Estonians were somewhat confused when it emerged in recent years that they were more closely related, in terms of genetics, to Latvians and Lithuanians, than to their linguistic brothers the Finns. "But Estonia has the euro!" they told themselves. I know, it makes no sense to me either. Still, it might explain why Finns just seem weird in any context, because, well, they are. At the same time, Finns are genetic outliers, meaning that Swedes are no more closely related to them than Estonians are. Or, rather, Estonians and Swedes are the Finns' closest relatives, but other northern Germanics (Danes, Norwegians) are the Swedes' closest relatives, and Latvians and Lithuanians are the Estonians' closest relatives. (Got that?)

I bring this up because an Estonian relative recently complimented my mother on my family's fecundity: I have aided in the production three new Estonians, and therefore deserve a medal, or something like that. Even though I am a foreigner, and have thus polluted the Estonian genetic well, it's okay because, hey, they speak Estonian, and two of them have blue eyes. This upset my mother, as you can imagine, who reminded the relative that they were American citizens too, and I had to wade in later, after the fact, and explain the Estonian psyche to her using American equivalents, such as, "This relative is very conservative, the Estonian version of a Tea Party activist, pay him no mind."

That got me thinking. Does every bit of Americana have a counterpart? If a relative can be the Estonian equivalent of a Tea Party activist, and Jaan Kaplinski can continously remind me of Peter Fonda, then surely there are other parallels as well. That's another post. But I have wondered from time to time what the poor Estonian geneticists will do if one of my offspring shows up in the biobank and they start picking up variants associated with Mediterranean populations, leading to some backward hypothesis -- "Maybe there was a Greek in the Teutonic Order?" -- when, all along, it was just little old me and my wanderlust.

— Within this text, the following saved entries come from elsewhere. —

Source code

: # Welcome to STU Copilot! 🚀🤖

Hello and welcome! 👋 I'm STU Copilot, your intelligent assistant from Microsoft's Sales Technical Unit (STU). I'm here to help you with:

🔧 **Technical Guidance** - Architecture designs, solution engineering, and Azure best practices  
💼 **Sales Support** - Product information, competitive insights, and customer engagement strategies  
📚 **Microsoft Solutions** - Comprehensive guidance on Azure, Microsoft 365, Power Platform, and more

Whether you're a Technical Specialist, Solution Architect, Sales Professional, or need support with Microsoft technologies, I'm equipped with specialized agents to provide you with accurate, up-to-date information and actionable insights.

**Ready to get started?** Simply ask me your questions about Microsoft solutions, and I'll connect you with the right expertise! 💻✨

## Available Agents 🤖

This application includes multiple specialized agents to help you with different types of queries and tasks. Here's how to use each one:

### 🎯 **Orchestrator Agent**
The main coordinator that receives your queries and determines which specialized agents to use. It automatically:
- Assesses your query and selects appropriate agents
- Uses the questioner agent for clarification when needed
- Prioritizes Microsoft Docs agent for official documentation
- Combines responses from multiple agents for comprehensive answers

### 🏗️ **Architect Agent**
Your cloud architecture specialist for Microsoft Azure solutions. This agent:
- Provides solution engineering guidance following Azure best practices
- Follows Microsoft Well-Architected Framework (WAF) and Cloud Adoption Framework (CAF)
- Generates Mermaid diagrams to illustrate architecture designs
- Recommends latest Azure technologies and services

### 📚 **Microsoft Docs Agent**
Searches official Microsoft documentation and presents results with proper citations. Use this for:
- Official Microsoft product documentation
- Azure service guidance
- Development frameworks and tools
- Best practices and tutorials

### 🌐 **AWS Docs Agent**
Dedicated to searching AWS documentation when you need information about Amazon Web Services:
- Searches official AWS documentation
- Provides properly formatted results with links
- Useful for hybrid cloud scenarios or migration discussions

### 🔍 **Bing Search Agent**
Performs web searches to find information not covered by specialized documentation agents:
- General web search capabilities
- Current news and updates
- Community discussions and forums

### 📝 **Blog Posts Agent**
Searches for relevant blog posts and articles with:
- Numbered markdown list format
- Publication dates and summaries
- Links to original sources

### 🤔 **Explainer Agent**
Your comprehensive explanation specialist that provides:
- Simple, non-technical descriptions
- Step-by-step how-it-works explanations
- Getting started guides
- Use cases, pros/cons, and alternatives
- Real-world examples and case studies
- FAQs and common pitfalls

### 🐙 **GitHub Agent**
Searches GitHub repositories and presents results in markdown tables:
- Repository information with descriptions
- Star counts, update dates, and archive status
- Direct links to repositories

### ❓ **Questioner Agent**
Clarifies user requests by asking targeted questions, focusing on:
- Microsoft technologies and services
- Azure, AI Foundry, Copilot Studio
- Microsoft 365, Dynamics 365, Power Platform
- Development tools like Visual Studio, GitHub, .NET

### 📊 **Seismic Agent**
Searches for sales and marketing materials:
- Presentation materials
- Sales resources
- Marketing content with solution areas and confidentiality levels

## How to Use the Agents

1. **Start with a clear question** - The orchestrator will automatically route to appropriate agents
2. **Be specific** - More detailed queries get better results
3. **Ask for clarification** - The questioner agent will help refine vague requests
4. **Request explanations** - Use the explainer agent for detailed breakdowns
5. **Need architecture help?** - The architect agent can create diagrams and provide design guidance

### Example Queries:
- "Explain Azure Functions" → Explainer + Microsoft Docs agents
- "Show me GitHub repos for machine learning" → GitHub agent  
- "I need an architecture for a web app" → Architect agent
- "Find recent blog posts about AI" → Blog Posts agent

Or maybe it will be cause for celebration, a vindication of the big theory that the Estonians are genetically diverse, that there is no risk in breeding with your neighbor, so long as he or she is not from Prangli Island. I can just see the beaming geneticist's face as she holds up a vial marked with my surname, the flash in her eyes as she yells out to her colleagues to share the good news. "Our blood really is tip top," she cries out in the lab, "superluks!"